Tags Posts tagged mit "Verstärker"

Verstärker

0 4287

TENTO Engineerings Porta DAC ist ein sehr ernstzunehmender DAC mit Kopfhörer Verstärker aus der gerade erst gegründeten Schmiede von Tento. Aus einigen Quellen weiß ich, dass die Jungs bei Tento allerdings schon eine ganze Weile am Porta DAC arbeiten, und dies nicht etwa die nächste aus China importierte Billigversion eines vermeidlich hochwertigen DAC ist. Anders als bei den sonstigen Tests gebe ich euch hier nur kurz einen Überblick über die Features und komme später darauf nochmal zurück. Denn hier geht es zuerst einmal um den Klang des Gerätes.

IMG_3530

Der Porta DAC ist ein mobiler Multiband-Digital-Analog-Wandler für Tonsignale. Eingänge in den Porta DAC sind Coax (digital) über einen Adapter sowie USB, Optisch und Bluetooth (mit aptX für 50€ Aufpreis). Ausgänge sind Line Out oder der 3,5mm Kopfhörerausgang an der Vorderseite. Dort lassen sich auch die Quellen umstellen, das Gerät ausschalten und die Lautstärke über einen weit vorstehenden Lautstärkenregler beeinflussen.
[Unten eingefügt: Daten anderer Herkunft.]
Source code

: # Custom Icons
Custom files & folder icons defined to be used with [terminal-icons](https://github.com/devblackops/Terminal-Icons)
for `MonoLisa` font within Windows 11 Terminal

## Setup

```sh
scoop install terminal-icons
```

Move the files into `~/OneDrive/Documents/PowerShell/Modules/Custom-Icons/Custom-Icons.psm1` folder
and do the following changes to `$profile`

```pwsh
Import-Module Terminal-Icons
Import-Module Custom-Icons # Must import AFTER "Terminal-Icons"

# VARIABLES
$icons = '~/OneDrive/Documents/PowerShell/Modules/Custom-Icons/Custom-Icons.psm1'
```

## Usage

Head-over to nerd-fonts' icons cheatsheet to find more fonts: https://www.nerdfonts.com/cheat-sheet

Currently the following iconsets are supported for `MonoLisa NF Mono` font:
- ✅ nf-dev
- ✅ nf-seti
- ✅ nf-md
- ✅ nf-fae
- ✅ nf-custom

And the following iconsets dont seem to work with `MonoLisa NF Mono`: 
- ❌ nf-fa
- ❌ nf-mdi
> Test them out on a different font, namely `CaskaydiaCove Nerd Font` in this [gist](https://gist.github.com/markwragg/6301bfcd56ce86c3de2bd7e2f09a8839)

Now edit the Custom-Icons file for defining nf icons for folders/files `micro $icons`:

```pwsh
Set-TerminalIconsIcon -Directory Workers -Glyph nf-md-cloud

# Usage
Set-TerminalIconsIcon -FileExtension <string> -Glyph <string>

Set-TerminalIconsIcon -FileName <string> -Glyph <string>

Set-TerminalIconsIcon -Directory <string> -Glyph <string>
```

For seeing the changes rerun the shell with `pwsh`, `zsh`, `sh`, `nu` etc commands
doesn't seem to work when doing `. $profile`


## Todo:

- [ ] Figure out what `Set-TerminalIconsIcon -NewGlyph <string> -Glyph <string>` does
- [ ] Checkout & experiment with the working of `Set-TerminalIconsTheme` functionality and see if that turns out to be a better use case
Eine große Besonderheit bei diesem DAC ist der eingebaute Li-Ion-Akku, der den Tento porta DAC über einige Stunden (abhängig von der Leistung) mit genug Energie versorgt um ohne Stom Anschluss ein optisches, Bluetooth oder Coax Signal zu wandeln und zu verstärken. Der Porta DAC ist also ausdrücklich für den mobilen Einsatz und für Nutzer mit sehr hohen Ansprüchen an Klangliche Exzellenz ausgelegt.

IMG_3529

Diese Ansprüche bedient er auch in vollem Umfang. Und das mit einigen sehr charakteristischen und interessanten klanglichen Finessen.

Vorab noch ein Wort zu dem AD1866 dual 16-bit DAC mit einem R2R Netzwerk. Das ist ein Chiparchitektur, die schon sehr lange auf dem Markt ist und wesentlich aufwändiger zu produzieren ist als die neueren Chipsets und auch klanglich einige interessante Eigenschaften hat. Bevor jetzt jemand rum schreit: Der DAC schließt an einen 24 Bit Receiver an, kann also auch volle 24 Bit unterstützen.

Ich habe den Porta per USB Verbindung abgehört. USB soll laut Tento etwas härter klingen als der Coax oder optische Eingang.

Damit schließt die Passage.